Partecipate, carrozzoni senza Piano industriale - QdS

Partecipate, carrozzoni senza Piano industriale

Carlo Alberto Tregua

Partecipate, carrozzoni senza Piano industriale

martedì 15 Luglio 2014

Perdono in un anno 26 miliardi di euro

Il commissario per la Riduzione della spesa pubblica, Carlo Cottarelli, insieme al neo presidente dell’Anac (l’autorità che riunisce la funzione di lotta alla corruzione e di sorveglianza sugli appalti pubblici), Raffaele Cantone, hanno inviato una lettera a tutti gli Enti locali e ai ministeri per invitarli perentoriamente a conformarsi ai prezzi non superiori a quelli Consip o comunque di mercato.
La loro attenzione è puntata sull’acquisto di beni e servizi delle Pubbliche amministrazioni, che dovrebbe portare forti risparmi, efficienza e trasparenza.
L’azione dei due funzionari è però più concentrata sulle diecimila partecipate pubbliche, che nel 2013 hanno riportato perdite per oltre 26 miliardi di euro, come ha più volte indicato la Corte dei Conti.
Com’è noto, le partecipate pubbliche sono state costituite da Stato, Regioni e Comuni, nonché dalle ex Province, con scopi meramente clientelari, perché essendo società di diritto privato (normalmente Srl o Spa) non avevano i vincoli delle leggi sulle Pa, in particolare per le assunzioni, che sono state fatte quasi sempre per accontentare i clientes.

Mai qualcuno è entrato in una partecipata pubblica mediante concorso, ma con selezioni interne o a chiamata diretta. Quale poteva essere il criterio di scelta? Nient’altro che la raccomandazione di questo o quel politicante, di questo o quel partitocrate, di questo o quel burocrate.

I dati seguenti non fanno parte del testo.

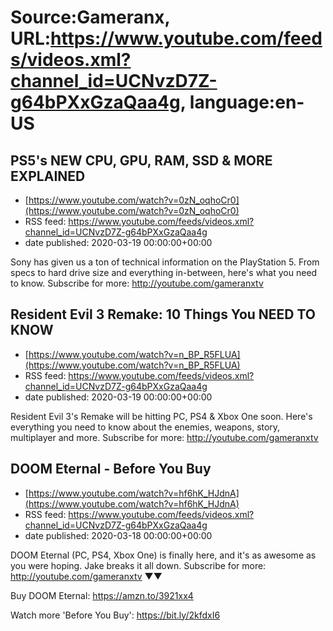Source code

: # Source:Gameranx, URL:https://www.youtube.com/feeds/videos.xml?channel_id=UCNvzD7Z-g64bPXxGzaQaa4g, language:en-US

## PS5's NEW CPU, GPU, RAM, SSD & MORE EXPLAINED
 - [https://www.youtube.com/watch?v=0zN_oqhoCr0](https://www.youtube.com/watch?v=0zN_oqhoCr0)
 - RSS feed: https://www.youtube.com/feeds/videos.xml?channel_id=UCNvzD7Z-g64bPXxGzaQaa4g
 - date published: 2020-03-19 00:00:00+00:00

Sony has given us a ton of technical information on the PlayStation 5. From specs to hard drive size and everything in-between, here's what you need to know.
Subscribe for more: http://youtube.com/gameranxtv

## Resident Evil 3 Remake: 10 Things You NEED TO KNOW
 - [https://www.youtube.com/watch?v=n_BP_R5FLUA](https://www.youtube.com/watch?v=n_BP_R5FLUA)
 - RSS feed: https://www.youtube.com/feeds/videos.xml?channel_id=UCNvzD7Z-g64bPXxGzaQaa4g
 - date published: 2020-03-19 00:00:00+00:00

Resident Evil 3's Remake will be hitting PC, PS4 & Xbox One soon. Here's everything you need to know about the enemies, weapons, story, multiplayer and more.
Subscribe for more: http://youtube.com/gameranxtv

## DOOM Eternal - Before You Buy
 - [https://www.youtube.com/watch?v=hf6hK_HJdnA](https://www.youtube.com/watch?v=hf6hK_HJdnA)
 - RSS feed: https://www.youtube.com/feeds/videos.xml?channel_id=UCNvzD7Z-g64bPXxGzaQaa4g
 - date published: 2020-03-18 00:00:00+00:00

DOOM Eternal (PC, PS4, Xbox One) is finally here, and it's as awesome as you were hoping. Jake breaks it all down.
Subscribe for more: http://youtube.com/gameranxtv ▼▼


Buy DOOM Eternal: https://amzn.to/3921xx4



Watch more 'Before You Buy': https://bit.ly/2kfdxI6

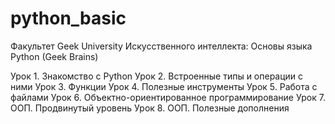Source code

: # python_basic
Факультет Geek University Искусственного интеллекта: Основы языка Python (Geek Brains)

Урок 1. Знакомство с Python
Урок 2. Встроенные типы и операции с ними
Урок 3. Функции
Урок 4. Полезные инструменты
Урок 5. Работа с файлами
Урок 6. Объектно-ориентированное программирование
Урок 7. ООП. Продвинутый уровень
Урок 8. ООП. Полезные дополнения
 
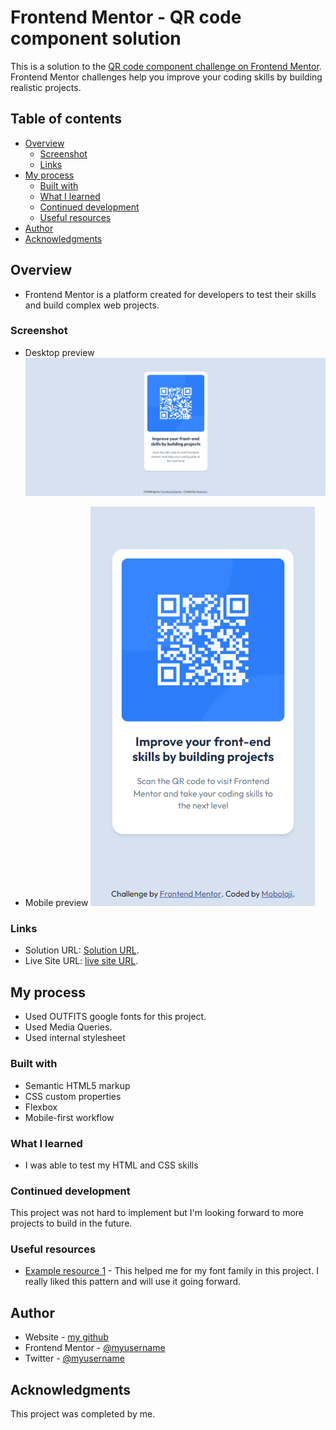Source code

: # Frontend Mentor - QR code component solution

This is a solution to the [QR code component challenge on Frontend Mentor](https://www.frontendmentor.io/challenges/qr-code-component-iux_sIO_H). Frontend Mentor challenges help you improve your coding skills by building realistic projects.

## Table of contents

- [Overview](#overview)
  - [Screenshot](#screenshot)
  - [Links](#links)
- [My process](#my-process)
  - [Built with](#built-with)
  - [What I learned](#what-i-learned)
  - [Continued development](#continued-development)
  - [Useful resources](#useful-resources)
- [Author](#author)
- [Acknowledgments](#acknowledgments)

## Overview

- Frontend Mentor is a platform created for developers to test their skills and build complex web projects.

### Screenshot
- Desktop preview
![](./images/Screenshot%20Desktop.png)

- Mobile preview
![](./images/Screenshot%20Mobile.png)

### Links

- Solution URL: [Solution URL](https://github.com/Bolazcoding/QR-code-component).
- Live Site URL: [live site URL](https://bolazcoding.github.io/QR-code-component/).

## My process

- Used OUTFITS google fonts for this project.
- Used Media Queries.
- Used internal stylesheet

### Built with

- Semantic HTML5 markup
- CSS custom properties
- Flexbox
- Mobile-first workflow

### What I learned

- I was able to test my HTML and CSS skills

### Continued development

This project was not hard to implement but I'm looking forward to more projects to build in the future.

### Useful resources

- [Example resource 1](https://fonts.google.com/) - This helped me for my font family in this project. I really liked this pattern and will use it going forward.

## Author

- Website - [my github](https://github.com/Bolazcoding)
- Frontend Mentor - [@myusername](https://www.frontendmentor.io/profile/Bolazcoding)
- Twitter - [@myusername](https://www.twitter.com/Saintbj12)

## Acknowledgments

This project was completed by me.
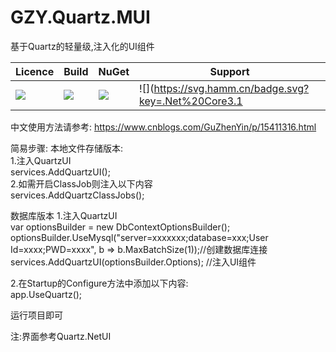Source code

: # GZY.Quartz.MUI
基于Quartz的轻量级,注入化的UI组件

|Licence| Build | NuGet | Support |
|--|--|--|--|
|![](https://svg.hamm.cn/badge.svg?key=Licence&value=MIT&color=e0861a)|![](https://svg.hamm.cn/badge.svg?key=.Netcore3.1&value=passing&color=45b97c)|[![](https://img.shields.io/nuget/dt/GZY.Quartz.MUI)](https://www.nuget.org/packages/GZY.Quartz.MUI)|![](https://svg.hamm.cn/badge.svg?key=.Net%20Core3.1|.Net5.0|.Net5.0&value=Support&color=00FF00)
中文使用方法请参考:
https://www.cnblogs.com/GuZhenYin/p/15411316.html



简易步骤: 
本地文件存储版本:  
1.注入QuartzUI  
  services.AddQuartzUI();  
2.如需开启ClassJob则注入以下内容  
  services.AddQuartzClassJobs();  
  
数据库版本 
1.注入QuartzUI  
var optionsBuilder = new DbContextOptionsBuilder<QuarzEFContext>();  
optionsBuilder.UseMysql("server=xxxxxxx;database=xxx;User Id=xxxx;PWD=xxxx", b => b.MaxBatchSize(1));//创建数据库连接  
services.AddQuartzUI(optionsBuilder.Options); //注入UI组件  

2.在Startup的Configure方法中添加以下内容:  
app.UseQuartz();  
  
  
运行项目即可   
  
    
   
  
  
注:界面参考Quartz.NetUI

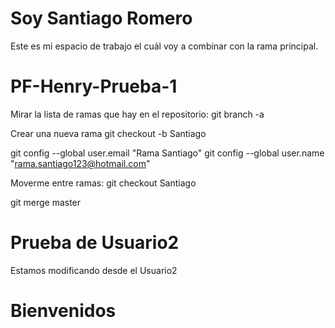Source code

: # Soy Santiago Romero

Este es mi espacio de trabajo el cuál voy a combinar con la rama principal.
# PF-Henry-Prueba-1

Mirar la lista de ramas que hay en el repositorio:
git branch -a

Crear una nueva rama
git checkout -b Santiago

git config --global user.email "Rama Santiago"
git config --global user.name "rama.santiago123@hotmail.com"

Moverme entre ramas:
git checkout Santiago

git merge master
# Prueba de Usuario2

Estamos modificando desde el Usuario2

# Bienvenidos
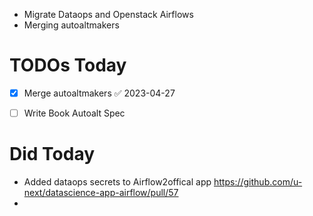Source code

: * Migrate Dataops and Openstack Airflows
* Merging autoaltmakers


# TODOs Today
* [x] Merge autoaltmakers ✅ 2023-04-27
* [ ] Write Book Autoalt Spec


# Did Today
* Added dataops secrets to Airflow2offical app https://github.com/u-next/datascience-app-airflow/pull/57
* 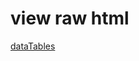 
# view raw html

[dataTables](http://htmlpreview.github.io/?https://github.com/OCKProject/Force11-OCKWG/blob/master/demos/biorxiv250/full.dataTables.html)
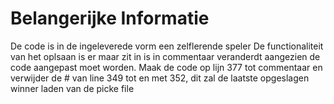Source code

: # Belangerijke Informatie
De code is in de ingeleverede vorm een zelflerende speler
De functionaliteit van het oplsaan is er maar zit in is in commentaar veranderdt aangezien de code aangepast moet worden.
Maak de code op lijn 377 tot commentaar en verwijder de # van line 349 tot en met 352, dit zal de laatste opgeslagen winner laden van de picke file
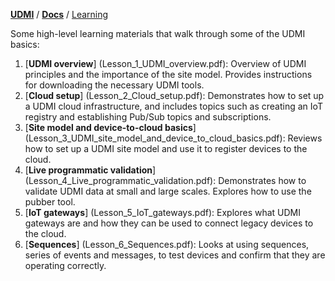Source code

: [**UDMI**](../../) / [**Docs**](../) / [Learning](#)

Some high-level learning materials that walk through some of the UDMI basics:

1. [**UDMI overview**] (Lesson_1_UDMI_overview.pdf): Overview of UDMI principles and the importance of the site model. Provides instructions for downloading the necessary UDMI tools.
2. [**Cloud setup**] (Lesson_2_Cloud_setup.pdf): Demonstrates how to set up a UDMI cloud infrastructure, and includes topics such as creating an IoT registry and establishing Pub/Sub topics and subscriptions.
3. [**Site model and device-to-cloud basics**] (Lesson_3_UDMI_site_model_and_device_to_cloud_basics.pdf): Reviews how to set up a UDMI site model and use it to register devices to the cloud.
4. [**Live programmatic validation**] (Lesson_4_Live_programmatic_validation.pdf): Demonstrates how to validate UDMI data at small and large scales. Explores how to use the pubber tool.
5. [**IoT gateways**] (Lesson_5_IoT_gateways.pdf): Explores what UDMI gateways are and how they can be used to connect legacy devices to the cloud.
6. [**Sequences**] (Lesson_6_Sequences.pdf): Looks at using sequences, series of events and messages, to test devices and confirm that they are operating correctly.
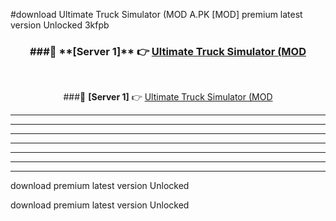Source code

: #download Ultimate Truck Simulator (MOD A.PK [MOD] premium latest version Unlocked 3kfpb 



<div align="center">
<h3>###🔹 **[Server 1]** 👉 <a href="https://download1apk.web.app/">Ultimate Truck Simulator (MOD</a></h3><br>


###🔹 **[Server 1]** 👉 <a href="https://download1apk.web.app/">Ultimate Truck Simulator (MOD</a></h3>
</div>



----------------------------------------------------------

----------------------------------------------------------

----------------------------------------------------------

----------------------------------------------------------

----------------------------------------------------------

----------------------------------------------------------

----------------------------------------------------------

download premium latest version Unlocked

download premium latest version Unlocked
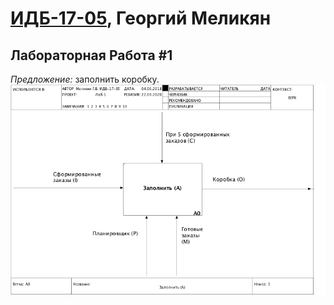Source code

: # [ИДБ-17-05](https://github.com/stankin/design-part-1/wiki/list-idb-17-05), Георгий Меликян

## Лабораторная Работа #1

*Предложение:* заполнить коробку.
![Диаграмма](https://github.com/GeorgeMelikyan/design.github.io/blob/master/resources/01_A0.png?raw=true)

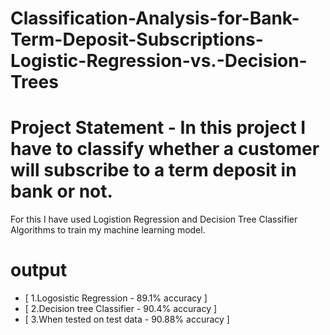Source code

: # Classification-Analysis-for-Bank-Term-Deposit-Subscriptions-Logistic-Regression-vs.-Decision-Trees
# Project Statement  - In this project I have to classify whether a customer will subscribe to a term deposit in bank or not. 
For this I have used Logistion Regression and Decision Tree Classifier Algorithms to train my machine learning model. 
 
 # output
 - [ 1.Logosistic Regression - 89.1% accuracy ]
 - [ 2.Decision tree Classifier - 90.4% accuracy ]
 - [ 3.When tested on test data - 90.88% accuracy ]
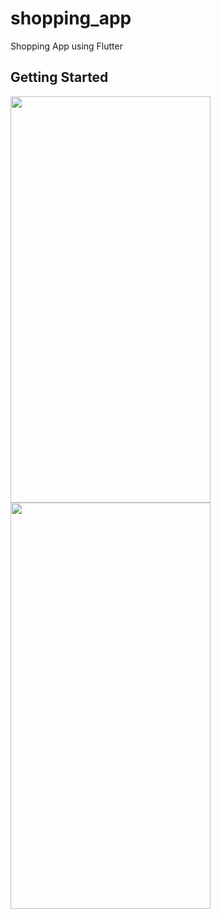 # shopping_app

Shopping App using Flutter

## Getting Started

<img src="https://github-production-user-asset-6210df.s3.amazonaws.com/99707039/241190308-c256073b-c1b2-4668-997e-3e0beabb5024.png" width="320" height="650"/>   <img src="https://github-production-user-asset-6210df.s3.amazonaws.com/99707039/241190671-1fa5317d-41bc-4bd1-b086-7af3904c9ca6.png" width="320" height="650"/>


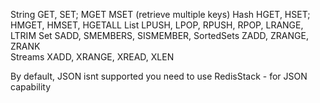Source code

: String      GET, SET;       MGET MSET (retrieve multiple keys) 
Hash        HGET, HSET;     HMGET, HMSET, HGETALL
List        LPUSH, LPOP, RPUSH, RPOP, LRANGE, LTRIM
Set         SADD, SMEMBERS, SISMEMBER, 
SortedSets  ZADD, ZRANGE, ZRANK        
Streams     XADD, XRANGE, XREAD, XLEN

<!------------------------------------------------------------->

By default, JSON isnt supported
you need to use RedisStack - for JSON capability

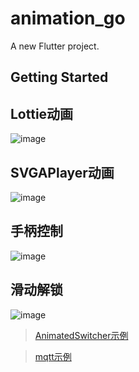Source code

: # animation_go

A new Flutter project.

## Getting Started

## Lottie动画
![image](https://github.com/shaoting0730/Flutter_learn_demo/blob/master/%E5%85%B6%E4%BB%96/%E6%A1%88%E4%BE%8B/animation_go/Lottie.gif) <br/>


## SVGAPlayer动画
![image](https://github.com/shaoting0730/Flutter_learn_demo/blob/master/%E5%85%B6%E4%BB%96/%E6%A1%88%E4%BE%8B/animation_go/SVGAPlayer.gif) <br/>

## 手柄控制
![image](https://github.com/shaoting0730/Flutter_learn_demo/blob/master/%E5%85%B6%E4%BB%96/%E6%A1%88%E4%BE%8B/animation_go/%E6%89%8B%E6%9F%84%E6%8E%A7%E5%88%B6.gif) <br/>


## 滑动解锁
![image](https://github.com/shaoting0730/Flutter_learn_demo/blob/master/%E5%85%B6%E4%BB%96/%E6%A1%88%E4%BE%8B/animation_go/%E6%BB%91%E5%8A%A8%E8%A7%A3%E9%94%81.gif) <br/>


> [ AnimatedSwitcher示例 ]( https://github.com/shaoting0730/Flutter_learn_demo/blob/master/%E5%85%B6%E4%BB%96/%E6%A1%88%E4%BE%8B/animation_go/lib/animations/count_down_widget.dart )   <br/>

> [ mqtt示例 ](https://github.com/shaoting0730/Flutter_learn_demo/tree/master/%E5%85%B6%E4%BB%96/%E6%A1%88%E4%BE%8B/animation_go/lib/mqtt) <br/>

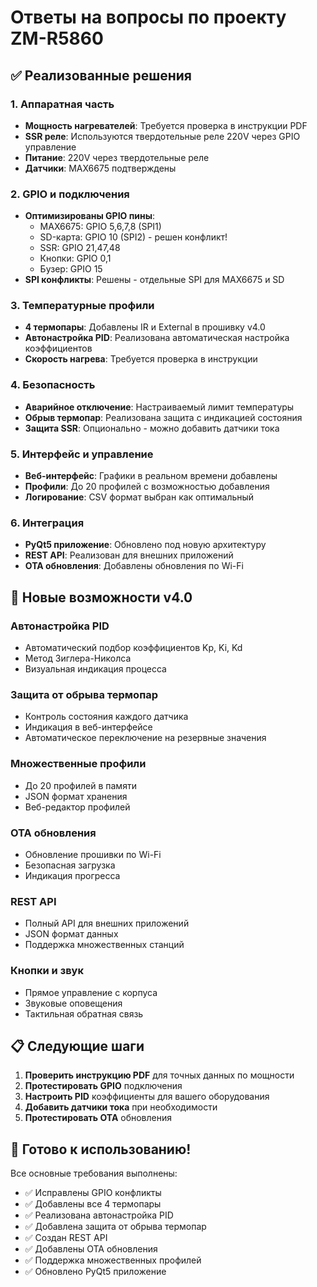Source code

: # Ответы на вопросы по проекту ZM-R5860

## ✅ Реализованные решения

### 1. Аппаратная часть
- **Мощность нагревателей**: Требуется проверка в инструкции PDF
- **SSR реле**: Используются твердотельные реле 220V через GPIO управление
- **Питание**: 220V через твердотельные реле
- **Датчики**: MAX6675 подтверждены

### 2. GPIO и подключения
- **Оптимизированы GPIO пины**: 
  - MAX6675: GPIO 5,6,7,8 (SPI1)
  - SD-карта: GPIO 10 (SPI2) - решен конфликт!
  - SSR: GPIO 21,47,48
  - Кнопки: GPIO 0,1
  - Бузер: GPIO 15
- **SPI конфликты**: Решены - отдельные SPI для MAX6675 и SD

### 3. Температурные профили
- **4 термопары**: Добавлены IR и External в прошивку v4.0
- **Автонастройка PID**: Реализована автоматическая настройка коэффициентов
- **Скорость нагрева**: Требуется проверка в инструкции

### 4. Безопасность
- **Аварийное отключение**: Настраиваемый лимит температуры
- **Обрыв термопар**: Реализована защита с индикацией состояния
- **Защита SSR**: Опционально - можно добавить датчики тока

### 5. Интерфейс и управление
- **Веб-интерфейс**: Графики в реальном времени добавлены
- **Профили**: До 20 профилей с возможностью добавления
- **Логирование**: CSV формат выбран как оптимальный

### 6. Интеграция
- **PyQt5 приложение**: Обновлено под новую архитектуру
- **REST API**: Реализован для внешних приложений
- **OTA обновления**: Добавлены обновления по Wi-Fi

## 🔧 Новые возможности v4.0

### Автонастройка PID
- Автоматический подбор коэффициентов Kp, Ki, Kd
- Метод Зиглера-Николса
- Визуальная индикация процесса

### Защита от обрыва термопар
- Контроль состояния каждого датчика
- Индикация в веб-интерфейсе
- Автоматическое переключение на резервные значения

### Множественные профили
- До 20 профилей в памяти
- JSON формат хранения
- Веб-редактор профилей

### OTA обновления
- Обновление прошивки по Wi-Fi
- Безопасная загрузка
- Индикация прогресса

### REST API
- Полный API для внешних приложений
- JSON формат данных
- Поддержка множественных станций

### Кнопки и звук
- Прямое управление с корпуса
- Звуковые оповещения
- Тактильная обратная связь

## 📋 Следующие шаги

1. **Проверить инструкцию PDF** для точных данных по мощности
2. **Протестировать GPIO** подключения
3. **Настроить PID** коэффициенты для вашего оборудования
4. **Добавить датчики тока** при необходимости
5. **Протестировать OTA** обновления

## 🎯 Готово к использованию!

Все основные требования выполнены:
- ✅ Исправлены GPIO конфликты
- ✅ Добавлены все 4 термопары
- ✅ Реализована автонастройка PID
- ✅ Добавлена защита от обрыва термопар
- ✅ Создан REST API
- ✅ Добавлены OTA обновления
- ✅ Поддержка множественных профилей
- ✅ Обновлено PyQt5 приложение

Cosicché le diecimila partecipate pubbliche hanno in pancia forse un milione di dirigenti e dipendenti senza alcun collegamento con il Piano industriale.
È noto che un’impresa, prima ancora di aprire i battenti, deve redigere il suo Piano industriale. è altrettanto noto che un Ente pubblico, che ovviamente non ha scopo di lucro, deve redigere il Piano aziendale. Senza questi strumenti, che hanno valenza organizzativa, finanziaria, economica, e riguardano ogni aspetto dell’azienda pubblica o privata, l’inefficienza regna sovrana e le perdite di esercizio o i disavanzi non possono che manifestarsi in maniera sensibile.
Chi pagherà tali perdite? Ovviamente gli azionisti, in questo caso gli Enti pubblici.

 
Va da sé che non si deve mai sparare nel mucchio, in quanto vi sono parecchie partecipate pubbliche che invece guadagnano perché sono efficienti e, vedi caso, rendono un buon servizio ai cittadini. Infatti, la perdita di 26 miliardi del 2013 è la somma algebrica fra le perdite e gli utili delle stesse.
Ventisei miliardi sono quasi due punti di Pil, una manovra. Se le diecimila partecipate, tolte quelle in attivo, fossero state gestite da professionisti, capaci e onesti, con criteri aziendali, i bilanci pubblici sarebbero positivi. E se così si fosse verificato, avrebbero potuto finanziare investimenti, infrastrutture, opere pubbliche e simili mettendo in moto centinaia di migliaia di posti di lavoro. È noto a tutti, infatti, che per ogni miliardo di investimenti in opere pubbliche e infrastrutture si attivano 6/8 mila posti di lavoro.
Le perdite indicate dalla Corte dei Conti sono frutto di inefficienza, incapacità e corruzione, perchè beni e servizi sono stati pagati più del loro valore intrinseco. la differenza è andata in mazzette e superguadagni di chi li ha forniti.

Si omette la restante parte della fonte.